Nessun mese poteva essere più triste di aprile da passare da soli. Tutti intorno a me sembravano felici ad aprile. Mettevano da parte i cappotti, si fermavano a chiacchierare sotto i raggi brillanti del sole, giocavano a lanciarsi la palla col guantone da baseball, si innamoravano. E io ero completamente solo.


Quando nel 1987 Murakami inizia a scrivere questo romanzo decide di basarsi sul suo racconto Hotaru (La Lucciola) di cinque anni prima. Sente che c’è ancora qualcosa rimasto in sospeso da sviluppare e che quelle poche pagine non sono bastate. Sceglie quindi di scrivere Norwegian Wood, un romanzo a cuor leggero e non troppo sentimentale.


Esperimento fallito. Non mi riferisco al romanzo, ma alla leggerezza.


A primo impatto il lettore potrebbe approcciarsi a questo libro come ci si approccia a un storiella d’amore adolescenziale giapponese: poco sforzo, in questi casi si butta un liscio, un due di bastoni in prima mano a briscola. Murakami strozza con l’asso. E la partita di questo libro non è altro che una serie di cariconi giocati a ripetizione che a poco a poco, pagina dopo pagina, tolgono ogni energia e ogni possibilità di ribaltare il risultato. Perché il risultato non è altro che una storia in grado di ferire sotto ogni aspetto umano.

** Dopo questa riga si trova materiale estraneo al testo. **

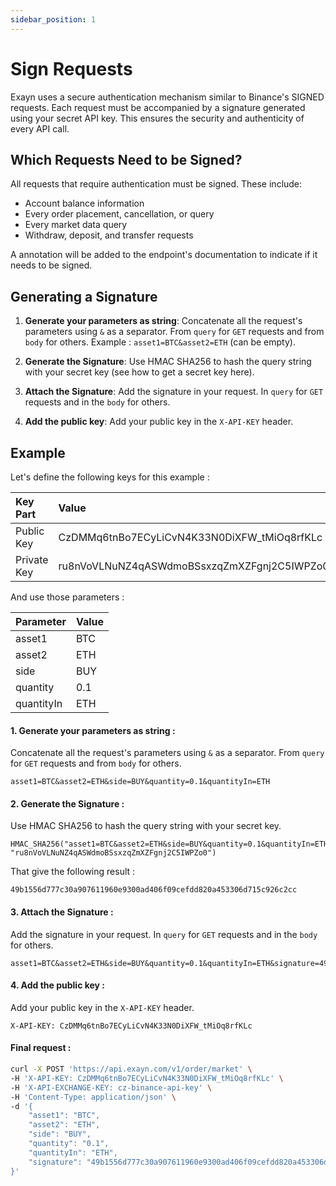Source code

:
 ```yaml
---
sidebar_position: 1
---
```


# Sign Requests

Exayn uses a secure authentication mechanism similar to Binance's SIGNED requests. Each request must be accompanied by a signature generated using your secret API key. This ensures the security and authenticity of every API call.

## Which Requests Need to be Signed?

All requests that require authentication must be signed. These include:

- Account balance information
- Every order placement, cancellation, or query
- Every market data query
- Withdraw, deposit, and transfer requests

A annotation will be added to the endpoint's documentation to indicate if it needs to be signed.

## Generating a Signature

1. **Generate your parameters as string**: Concatenate all the request's parameters using `&` as a separator. From `query` for `GET` requests and from `body` for others. Example : `asset1=BTC&asset2=ETH` (can be empty).

2. **Generate the Signature**: Use HMAC SHA256 to hash the query string with your secret key (see how to get a secret key here).

3. **Attach the Signature**: Add the signature in your request. In `query` for `GET` requests and in the `body` for others.

4. **Add the public key**: Add your public key in the `X-API-KEY` header.

## Example

Let's define the following keys for this example :

| Key Part    | Value                                       |
| :---------- | :------------------------------------------ |
| Public Key  | CzDMMq6tnBo7ECyLiCvN4K33N0DiXFW_tMiOq8rfKLc |
| Private Key | ru8nVoVLNuNZ4qASWdmoBSsxzqZmXZFgnj2C5IWPZo0 |

And use those parameters :

| Parameter  | Value |
| :--------- | :---- |
| asset1     | BTC   |
| asset2     | ETH   |
| side       | BUY   |
| quantity   | 0.1   |
| quantityIn | ETH   |

#### 1. Generate your parameters as string :

Concatenate all the request's parameters using `&` as a separator. From `query` for `GET` requests and from `body` for others.

```text
asset1=BTC&asset2=ETH&side=BUY&quantity=0.1&quantityIn=ETH
```

#### 2. Generate the Signature :

Use HMAC SHA256 to hash the query string with your secret key.

```text
HMAC_SHA256("asset1=BTC&asset2=ETH&side=BUY&quantity=0.1&quantityIn=ETH", "ru8nVoVLNuNZ4qASWdmoBSsxzqZmXZFgnj2C5IWPZo0")
```

That give the following result :

```text
49b1556d777c30a907611960e9300ad406f09cefdd820a453306d715c926c2cc
```

#### 3. Attach the Signature :

Add the signature in your request. In `query` for `GET` requests and in the `body` for others.

```text
asset1=BTC&asset2=ETH&side=BUY&quantity=0.1&quantityIn=ETH&signature=49b1556d777c30a907611960e9300ad406f09cefdd820a453306d715c926c2cc
```

#### 4. Add the public key :

Add your public key in the `X-API-KEY` header.

```text
X-API-KEY: CzDMMq6tnBo7ECyLiCvN4K33N0DiXFW_tMiOq8rfKLc
```

#### Final request :

```bash
curl -X POST 'https://api.exayn.com/v1/order/market' \
-H 'X-API-KEY: CzDMMq6tnBo7ECyLiCvN4K33N0DiXFW_tMiOq8rfKLc' \
-H 'X-API-EXCHANGE-KEY: cz-binance-api-key' \
-H 'Content-Type: application/json' \
-d '{
    "asset1": "BTC",
    "asset2": "ETH",
    "side": "BUY",
    "quantity": "0.1",
    "quantityIn": "ETH",
    "signature": "49b1556d777c30a907611960e9300ad406f09cefdd820a453306d715c926c2cc"
}'
```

Questi cariconi si concretizzano in una lista della spesa di pugni allo stomaco con cui il protagonista Watanabe e gli altri personaggi che gravitano intorno a lui si ritrovano a dover fare i conti dall’età di 17 anni.

Adolescenza, angoscia, suicidio, isolamento, malattia mentale, sessualità inespressa.

Solitudine in primavera.


Quando ci si ostina a mescolare in un calderone di carta tutti questi ingredienti, il rischio di sfociare in un eccesso inverosimile e controproducente è dietro l’angolo. Tuttavia, solo poche righe in questo romanzo risultano nel complesso poco credibili.

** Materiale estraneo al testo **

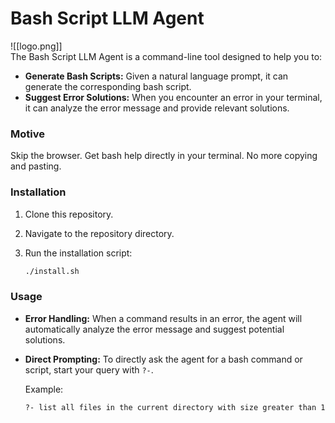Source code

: # Bash Script LLM Agent
![[logo.png]]    
The Bash Script LLM Agent is a command-line tool designed to help you to: 
* **Generate Bash Scripts:** Given a natural language prompt, it can generate the corresponding bash script.
* **Suggest Error Solutions:** When you encounter an error in your terminal, it can analyze the error message and provide relevant solutions.


### Motive 
Skip the browser. Get bash help directly in your terminal. No more copying and pasting.


### Installation    
1.  Clone this repository.
2.  Navigate to the repository directory.
3.  Run the installation script:

    ```bash
    ./install.sh
    ```

### Usage
* **Error Handling:** When a command results in an error, the agent will automatically analyze the error message and suggest potential solutions.
* **Direct Prompting:** To directly ask the agent for a bash command or script, start your query with `?-`.

    Example:

    ```bash
    ?- list all files in the current directory with size greater than 1MB
    ```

È un flashback di 374 pagine quello di un Watanabe ormai trentasettenne che fa i conti con il ricordo di un’adolescenza sofferta. Per il lettore la sensazione è di calarsi nel corpo di un ragazzo già maturo che però non è in grado di capire dove le sue gambe lo trascineranno. Esattamente come quando a 20 anni ti guardi dentro, non sai dove ti porterà la vita, hai paura e ti senti sbagliato tu.


La cornice di questa lenta marcia non è banale. Il contesto sembra appena accennato ma si percepisce nitidamente. Giappone di fine anni Sessanta: uno spazio e un tempo lontani dalla nostra realtà ma che si concretizzano in qualcosa di molto simile al nostro ’68. È una stagione di movimenti studenteschi e ribellioni sullo sfondo di una più grande protesta contro l’intervento statunitense in Vietnam. Un contesto che però non scuote in alcun modo l’animo del protagonista, freddo di fronte a qualcosa che è tanto vicino alla sua stanza in collegio quanto lontano dal suo essere un’anima sola. Saranno invece una serie di eventi (e spesso di non-eventi) a dare movimento ai suoi passi.

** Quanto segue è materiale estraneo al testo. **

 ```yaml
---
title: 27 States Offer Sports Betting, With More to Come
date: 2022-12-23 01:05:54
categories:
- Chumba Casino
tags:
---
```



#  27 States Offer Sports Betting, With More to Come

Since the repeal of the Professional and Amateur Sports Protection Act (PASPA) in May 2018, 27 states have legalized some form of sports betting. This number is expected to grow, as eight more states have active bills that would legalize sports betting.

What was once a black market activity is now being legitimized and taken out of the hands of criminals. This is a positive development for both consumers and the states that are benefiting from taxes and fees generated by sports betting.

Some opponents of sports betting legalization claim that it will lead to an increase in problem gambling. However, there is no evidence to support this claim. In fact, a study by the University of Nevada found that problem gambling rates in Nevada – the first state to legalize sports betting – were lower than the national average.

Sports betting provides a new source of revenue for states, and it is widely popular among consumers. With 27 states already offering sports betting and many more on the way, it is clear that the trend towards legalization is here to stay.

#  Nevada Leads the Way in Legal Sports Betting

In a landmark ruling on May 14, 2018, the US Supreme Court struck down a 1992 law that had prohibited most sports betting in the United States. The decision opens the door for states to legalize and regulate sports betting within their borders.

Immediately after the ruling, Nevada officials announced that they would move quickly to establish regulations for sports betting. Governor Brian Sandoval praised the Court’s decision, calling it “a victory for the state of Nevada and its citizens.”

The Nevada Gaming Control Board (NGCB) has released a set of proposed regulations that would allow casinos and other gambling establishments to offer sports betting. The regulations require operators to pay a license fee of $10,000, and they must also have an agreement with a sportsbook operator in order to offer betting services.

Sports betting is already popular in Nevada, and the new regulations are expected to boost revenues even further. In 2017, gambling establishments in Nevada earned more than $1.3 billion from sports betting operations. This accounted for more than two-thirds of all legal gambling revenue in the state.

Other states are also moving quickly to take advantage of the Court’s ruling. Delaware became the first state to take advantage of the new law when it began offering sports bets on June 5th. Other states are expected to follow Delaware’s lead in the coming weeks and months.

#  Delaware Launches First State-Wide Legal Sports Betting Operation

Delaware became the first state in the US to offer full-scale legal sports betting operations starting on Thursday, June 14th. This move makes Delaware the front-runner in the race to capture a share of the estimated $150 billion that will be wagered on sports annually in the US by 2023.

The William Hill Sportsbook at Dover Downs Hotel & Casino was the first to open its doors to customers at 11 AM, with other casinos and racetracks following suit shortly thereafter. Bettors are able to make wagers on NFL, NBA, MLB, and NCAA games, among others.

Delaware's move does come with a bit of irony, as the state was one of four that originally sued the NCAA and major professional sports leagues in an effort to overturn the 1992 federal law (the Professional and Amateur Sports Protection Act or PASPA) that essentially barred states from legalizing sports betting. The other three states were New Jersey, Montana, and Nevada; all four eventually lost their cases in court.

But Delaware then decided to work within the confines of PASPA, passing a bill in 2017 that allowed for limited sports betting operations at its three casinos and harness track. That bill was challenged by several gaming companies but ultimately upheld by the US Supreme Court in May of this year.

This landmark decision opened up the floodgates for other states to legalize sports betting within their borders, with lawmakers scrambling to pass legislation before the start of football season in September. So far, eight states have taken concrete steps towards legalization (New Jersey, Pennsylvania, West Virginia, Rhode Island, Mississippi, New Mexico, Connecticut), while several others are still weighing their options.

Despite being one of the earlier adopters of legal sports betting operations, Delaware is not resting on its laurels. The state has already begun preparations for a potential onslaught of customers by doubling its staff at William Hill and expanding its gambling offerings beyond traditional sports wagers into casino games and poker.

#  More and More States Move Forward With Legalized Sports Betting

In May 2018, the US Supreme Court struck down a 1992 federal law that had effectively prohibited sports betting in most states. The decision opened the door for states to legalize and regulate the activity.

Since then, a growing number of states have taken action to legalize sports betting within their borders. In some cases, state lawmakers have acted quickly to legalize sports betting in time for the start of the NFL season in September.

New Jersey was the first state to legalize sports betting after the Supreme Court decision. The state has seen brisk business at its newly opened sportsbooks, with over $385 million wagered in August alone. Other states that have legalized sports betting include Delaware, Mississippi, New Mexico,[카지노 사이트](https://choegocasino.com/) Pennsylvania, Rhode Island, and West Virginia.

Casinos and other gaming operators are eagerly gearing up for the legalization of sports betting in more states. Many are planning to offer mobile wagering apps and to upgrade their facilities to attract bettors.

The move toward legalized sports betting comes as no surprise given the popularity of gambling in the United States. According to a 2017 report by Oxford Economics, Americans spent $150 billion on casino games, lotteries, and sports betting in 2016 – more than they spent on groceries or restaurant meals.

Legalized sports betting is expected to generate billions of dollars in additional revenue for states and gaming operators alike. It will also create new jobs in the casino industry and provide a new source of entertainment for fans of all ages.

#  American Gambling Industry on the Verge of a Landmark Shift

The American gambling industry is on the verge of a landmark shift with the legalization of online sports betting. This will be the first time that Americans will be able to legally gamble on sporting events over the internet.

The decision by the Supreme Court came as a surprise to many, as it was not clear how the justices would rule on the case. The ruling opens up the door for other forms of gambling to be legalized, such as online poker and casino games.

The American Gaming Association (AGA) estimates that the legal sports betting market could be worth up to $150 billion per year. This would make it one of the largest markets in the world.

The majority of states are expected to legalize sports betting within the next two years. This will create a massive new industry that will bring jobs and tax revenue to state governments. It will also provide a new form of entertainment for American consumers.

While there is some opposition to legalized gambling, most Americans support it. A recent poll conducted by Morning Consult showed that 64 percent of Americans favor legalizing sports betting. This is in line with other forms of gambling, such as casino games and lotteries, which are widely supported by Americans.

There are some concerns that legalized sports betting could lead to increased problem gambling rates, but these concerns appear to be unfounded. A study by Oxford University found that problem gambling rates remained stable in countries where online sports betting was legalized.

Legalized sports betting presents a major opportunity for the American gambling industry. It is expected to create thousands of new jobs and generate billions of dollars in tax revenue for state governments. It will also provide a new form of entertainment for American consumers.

Un filo conduttore lega e allo stesso tempo scioglie e libera il romanzo dall’inizio alla fine: la musica targata Lennon-McCartney.


- Suona Norwegian Wood - disse Naoko. Reiko andò in cucina a prendere un salvadanaio a forma di maneki-neko, e Naoko vi infilò una moneta da cento yen che aveva tirato fuori dal borsellino. - Eh? Che significa? – chiesi - Abbiamo questa regola: ogni volta che richiedo Norwegian Wood devo metter cento yen qui dentro - mi spiegò Naoko. – Lo faccio per questa canzone, perché è la mia preferita. Più che una richiesta è una preghiera. - E così io metto da parte i soldi per comprarmi le sigarette.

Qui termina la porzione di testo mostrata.